** Data for processing follows **

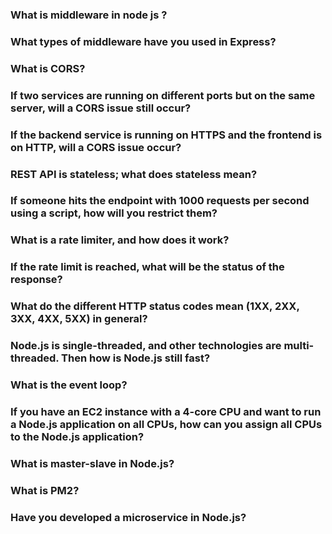 ### What is middleware in node js ?
### What types of middleware have you used in Express?
### What is CORS?
### If two services are running on different ports but on the same server, will a CORS issue still occur?
### If the backend service is running on HTTPS and the frontend is on HTTP, will a CORS issue occur?
### REST API is stateless; what does stateless mean?
### If someone hits the endpoint with 1000 requests per second using a script, how will you restrict them?
### What is a rate limiter, and how does it work?
### If the rate limit is reached, what will be the status of the response?
### What do the different HTTP status codes mean (1XX, 2XX, 3XX, 4XX, 5XX) in general?
### Node.js is single-threaded, and other technologies are multi-threaded. Then how is Node.js still fast?
### What is the event loop?
### If you have an EC2 instance with a 4-core CPU and want to run a Node.js application on all CPUs, how can you assign all CPUs to the Node.js application?
### What is master-slave in Node.js?
### What is PM2?
### Have you developed a microservice in Node.js?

** End of Data for processing **

Begin at the first line of the data above and repeat each line exactly, stopping after the line containing "### If two services". Omit the pictures.

[Exercise response]:
 ### What is middleware in node js ?
### What types of middleware have you used in Express?
### What is CORS?
### If two services are running on different ports but on the same server, will a CORS issue still occur?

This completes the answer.